Only one stretch of the records below should be repeated. It starts with the line containing "- 지니 : 금/토 하루는 안되고, 일요일 점심시간 이후 그외 에는 프리" and goes on through the line containing "- https://tecoble.techcourse.co.kr/post/2021-07-15-git-branch/", exactly as written.

★ ★ ★ ★

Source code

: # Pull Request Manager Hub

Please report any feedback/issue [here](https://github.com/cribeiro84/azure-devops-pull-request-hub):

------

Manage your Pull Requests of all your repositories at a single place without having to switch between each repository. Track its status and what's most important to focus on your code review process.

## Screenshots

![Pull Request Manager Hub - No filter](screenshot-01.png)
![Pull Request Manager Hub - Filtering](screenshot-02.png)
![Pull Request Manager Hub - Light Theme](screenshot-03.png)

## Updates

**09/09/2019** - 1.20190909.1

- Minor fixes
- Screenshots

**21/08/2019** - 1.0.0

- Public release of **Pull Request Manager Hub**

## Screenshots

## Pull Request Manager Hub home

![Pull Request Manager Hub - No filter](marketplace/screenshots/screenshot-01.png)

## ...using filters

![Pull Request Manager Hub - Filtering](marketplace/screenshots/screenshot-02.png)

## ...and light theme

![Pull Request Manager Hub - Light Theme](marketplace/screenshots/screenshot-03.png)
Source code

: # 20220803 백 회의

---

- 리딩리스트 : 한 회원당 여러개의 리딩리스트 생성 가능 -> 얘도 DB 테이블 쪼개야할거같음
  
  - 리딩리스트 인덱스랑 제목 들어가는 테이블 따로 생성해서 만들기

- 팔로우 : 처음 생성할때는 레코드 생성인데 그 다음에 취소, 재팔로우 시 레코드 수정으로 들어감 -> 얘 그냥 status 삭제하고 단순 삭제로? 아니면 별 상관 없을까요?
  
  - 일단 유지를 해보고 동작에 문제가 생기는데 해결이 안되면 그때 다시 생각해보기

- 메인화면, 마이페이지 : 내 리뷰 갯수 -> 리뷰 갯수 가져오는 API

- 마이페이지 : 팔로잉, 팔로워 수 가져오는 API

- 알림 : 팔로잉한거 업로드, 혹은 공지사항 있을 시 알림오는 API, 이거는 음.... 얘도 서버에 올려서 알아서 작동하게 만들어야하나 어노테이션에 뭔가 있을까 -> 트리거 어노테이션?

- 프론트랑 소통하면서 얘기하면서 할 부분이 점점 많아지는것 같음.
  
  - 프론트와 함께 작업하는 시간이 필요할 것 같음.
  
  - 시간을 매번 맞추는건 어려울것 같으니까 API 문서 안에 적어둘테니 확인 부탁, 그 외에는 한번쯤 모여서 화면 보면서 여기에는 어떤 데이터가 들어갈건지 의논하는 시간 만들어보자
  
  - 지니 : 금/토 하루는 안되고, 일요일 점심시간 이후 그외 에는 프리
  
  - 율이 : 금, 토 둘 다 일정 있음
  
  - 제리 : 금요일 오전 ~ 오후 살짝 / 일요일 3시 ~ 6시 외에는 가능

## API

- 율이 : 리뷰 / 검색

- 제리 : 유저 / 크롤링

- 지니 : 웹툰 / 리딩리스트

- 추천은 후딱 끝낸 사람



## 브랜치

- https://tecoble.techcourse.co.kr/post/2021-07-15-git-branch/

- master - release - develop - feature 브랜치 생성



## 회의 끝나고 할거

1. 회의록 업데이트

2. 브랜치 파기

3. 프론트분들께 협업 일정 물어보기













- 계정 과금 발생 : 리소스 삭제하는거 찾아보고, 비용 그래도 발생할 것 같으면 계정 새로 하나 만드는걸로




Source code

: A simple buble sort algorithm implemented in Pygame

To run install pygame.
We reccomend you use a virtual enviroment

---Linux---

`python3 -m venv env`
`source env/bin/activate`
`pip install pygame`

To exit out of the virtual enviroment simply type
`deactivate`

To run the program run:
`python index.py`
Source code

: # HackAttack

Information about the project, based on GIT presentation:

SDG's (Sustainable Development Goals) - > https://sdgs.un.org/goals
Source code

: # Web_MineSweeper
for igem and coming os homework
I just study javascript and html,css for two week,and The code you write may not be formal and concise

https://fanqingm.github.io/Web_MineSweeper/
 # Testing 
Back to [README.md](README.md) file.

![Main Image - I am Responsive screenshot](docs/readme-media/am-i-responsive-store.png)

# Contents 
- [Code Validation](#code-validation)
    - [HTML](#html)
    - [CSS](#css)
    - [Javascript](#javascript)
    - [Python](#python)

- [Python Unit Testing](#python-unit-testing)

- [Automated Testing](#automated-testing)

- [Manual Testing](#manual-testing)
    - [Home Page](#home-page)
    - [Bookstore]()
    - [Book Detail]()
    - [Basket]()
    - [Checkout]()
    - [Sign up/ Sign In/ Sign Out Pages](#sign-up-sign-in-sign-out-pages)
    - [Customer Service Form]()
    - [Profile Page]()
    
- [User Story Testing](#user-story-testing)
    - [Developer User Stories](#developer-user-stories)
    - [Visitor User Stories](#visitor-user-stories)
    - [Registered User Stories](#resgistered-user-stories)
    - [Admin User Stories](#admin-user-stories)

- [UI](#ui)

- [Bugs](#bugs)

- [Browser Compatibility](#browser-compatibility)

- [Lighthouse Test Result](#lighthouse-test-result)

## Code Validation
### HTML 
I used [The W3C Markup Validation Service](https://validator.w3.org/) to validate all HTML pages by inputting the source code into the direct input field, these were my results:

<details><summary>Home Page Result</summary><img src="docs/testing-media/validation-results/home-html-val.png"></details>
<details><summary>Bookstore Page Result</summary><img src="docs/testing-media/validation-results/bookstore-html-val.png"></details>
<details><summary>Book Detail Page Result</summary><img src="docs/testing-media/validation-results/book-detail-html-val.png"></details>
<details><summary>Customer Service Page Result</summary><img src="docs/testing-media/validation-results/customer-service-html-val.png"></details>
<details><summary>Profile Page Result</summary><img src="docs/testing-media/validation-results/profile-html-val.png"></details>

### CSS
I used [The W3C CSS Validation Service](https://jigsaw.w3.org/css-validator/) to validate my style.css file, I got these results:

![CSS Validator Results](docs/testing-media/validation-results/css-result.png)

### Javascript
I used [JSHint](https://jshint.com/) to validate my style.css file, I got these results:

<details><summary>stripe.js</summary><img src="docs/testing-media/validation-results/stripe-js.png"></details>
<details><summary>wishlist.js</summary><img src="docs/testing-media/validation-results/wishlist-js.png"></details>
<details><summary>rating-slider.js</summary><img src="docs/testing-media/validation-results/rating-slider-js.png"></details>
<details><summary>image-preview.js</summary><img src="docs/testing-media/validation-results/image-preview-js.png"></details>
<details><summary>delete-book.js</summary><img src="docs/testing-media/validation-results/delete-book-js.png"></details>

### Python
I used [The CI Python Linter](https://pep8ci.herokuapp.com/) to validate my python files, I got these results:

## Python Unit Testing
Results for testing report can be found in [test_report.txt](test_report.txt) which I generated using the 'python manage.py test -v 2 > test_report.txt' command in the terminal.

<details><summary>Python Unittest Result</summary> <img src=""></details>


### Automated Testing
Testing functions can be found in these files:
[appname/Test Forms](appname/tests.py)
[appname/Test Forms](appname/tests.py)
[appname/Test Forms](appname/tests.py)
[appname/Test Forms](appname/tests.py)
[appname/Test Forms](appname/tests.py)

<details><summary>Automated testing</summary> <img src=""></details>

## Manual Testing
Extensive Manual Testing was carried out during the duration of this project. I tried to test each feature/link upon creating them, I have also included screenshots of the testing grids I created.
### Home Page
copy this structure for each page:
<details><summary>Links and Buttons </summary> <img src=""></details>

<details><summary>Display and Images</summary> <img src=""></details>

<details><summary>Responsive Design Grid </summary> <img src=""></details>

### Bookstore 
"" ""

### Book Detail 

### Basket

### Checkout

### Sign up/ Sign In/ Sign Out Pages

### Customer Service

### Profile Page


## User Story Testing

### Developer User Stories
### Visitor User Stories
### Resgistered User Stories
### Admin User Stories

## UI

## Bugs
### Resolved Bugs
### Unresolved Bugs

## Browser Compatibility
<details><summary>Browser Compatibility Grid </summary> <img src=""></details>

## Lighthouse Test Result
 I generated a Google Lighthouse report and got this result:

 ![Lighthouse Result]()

★ ★ ★ ★

**COMPLETED TASK**
  - 지니 : 금/토 하루는 안되고, 일요일 점심시간 이후 그외 에는 프리
  
  - 율이 : 금, 토 둘 다 일정 있음
  
  - 제리 : 금요일 오전 ~ 오후 살짝 / 일요일 3시 ~ 6시 외에는 가능

## API

- 율이 : 리뷰 / 검색

- 제리 : 유저 / 크롤링

- 지니 : 웹툰 / 리딩리스트

- 추천은 후딱 끝낸 사람



## 브랜치

- https://tecoble.techcourse.co.kr/post/2021-07-15-git-branch/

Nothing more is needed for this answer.